La tonaca intima rappresenta lo strato più interno dell’arteria. Il rivestimento interno a contatto col sangue è costituito dall’endotelio, tessuto epiteliale pavimentoso formato da un unico strato di cellule appiattite e distanziate tra loro in modo da formare una barriera impermeabile, che può diventare permeabile in conseguenza a diversi stimoli. Poiché il singolo strato di cellule endoteliali è l’unica barriera tra il sangue e i tessuti trombogenici sottostanti, l’integrità dell’endotelio è di fondamentale importanza per il mantenimento delle caratteristiche strutturali e funzionali del vaso. L’endotelio si appoggia sulla lamina basale, uno strato di tessuto connettivo lasso, costituito da collagene (che ha attività trombogenica), proteoglicani, elastina e altre glicoproteine della matrice. Oltre ad avere funzione strutturale, l’endotelio funge da filtro per gli scambi vasi/interstizio sia in condizioni fisiologiche che patologiche. Ha, inoltre, un importante ruolo nel regolare il tono vascolare, l’adesione di piastrine e leucociti, e la proliferazione delle cellule muscolari lisce. Il rivestimento più esterno dell’intima è una struttura elastica (detta lamina elastica interna), non presente nei capillari, formata da uno strato fenestrato di fibre elastiche disperse e disposte in direzione longitudinale. Questi spazi, soprattutto nelle arterie di medio calibro, permettono alle cellule muscolari lisce di penetrare nell’intima (cellule miointimali). La tonaca intima non è una mera barriera passiva, ma ha funzioni ben precise nella regolazione della pressione arteriosa e dell’emostasi.
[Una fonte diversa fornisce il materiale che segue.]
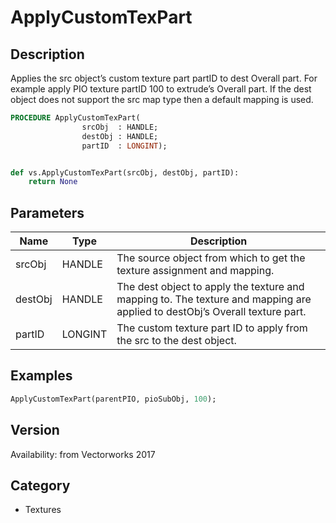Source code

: # ApplyCustomTexPart

## Description
Applies the src object’s custom texture part partID to dest Overall part.  For example apply PIO texture partID 100 to extrude’s Overall part.  If the dest object does not support the src map type then a default mapping is used.

```pascal
PROCEDURE ApplyCustomTexPart(
				srcObj  : HANDLE;
				destObj : HANDLE;
				partID  : LONGINT);
```

```python

def vs.ApplyCustomTexPart(srcObj, destObj, partID):
    return None
```

## Parameters
|Name|Type|Description|
|---|---|---|
|srcObj|HANDLE|The source object from which to get the texture assignment and mapping.|
|destObj|HANDLE|The dest object to apply the texture and mapping to.  The texture and mapping are applied to destObj’s Overall texture part.|
|partID|LONGINT|The custom texture part ID to apply from the src to the dest object.|

## Examples
```pascal
ApplyCustomTexPart(parentPIO, pioSubObj, 100);
```

## Version
Availability: from Vectorworks 2017
## Category
* Textures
La tonaca media (o strato muscolare) è assente nei capillari. È composta da un’alternanza di strati di cellule muscolari lisce e di fibre elastiche, disposte su più strati concentrici, più o meno toniche a seconda del tipo di arteria. Mentre le fibre elastiche prevalgono nelle grosse arterie, le fibre muscolari sono preminenti nelle arterie di medio e piccolo calibro. La media è una tonaca poco vascolarizzata; l’ossigeno e le sostanze nutritive necessarie al lavoro muscolare arrivano per diffusione dai vasi dell’avventizia. L’elasticità della tonaca media contribuisce alla propagazione dell’impulso sistolico del cuore, favorendo il flusso del sangue nel torrente circolatorio e smorzandone la natura pulsata. Con l’avanzare dell’età le fibre elastiche tendono a deteriorarsi e sono sostituite da tessuto fibroso. In condizioni fisiologiche le cellule muscolari lisce contribuiscono a regolare l’attività motoria dei vasi, sono in grado di sintetizzare vari tipi di collagene, proteoamminoglicani ed elastina, e sono dotate di recettori per le LDL.

La tonaca avventizia è lo strato più esterno che avvolge i vasi arteriosi. È formata da connettivo fibrillare e/o elastico con cellule di origine mesenchimale. Nelle arterie di notevole calibro (>7 mm), la tonaca avventizia è costituita da cellule (solitamente fibrociti) e fibre collagene frammiste a numerose fibre elastiche che, al limite della tonaca media, si addensano a costituire la lamina elastica esterna, una membrana elastica fenestrata simile alla lamina elastica interna. Nelle arterie di media grandezza (2,5-6 mm), la tonaca esterna è costituita da tessuto connettivale fibrillare a fasci intrecciati, misti a fibre elastiche (in queste arterie assume una parte predominante la parte elastica e muscolare della tonaca media). Nelle arterie di piccole dimensioni (<2,5 mm), la tonaca avventizia è poco rappresentata e nei vasi più fini è costituita solo da poche cellule allungate e disposte parallelamente all’asse del vaso. Capillari e precapillari non presentano una tonaca avventizia, ma solo rare cellule mesenchimali chiamate periciti dalla funzione ignota.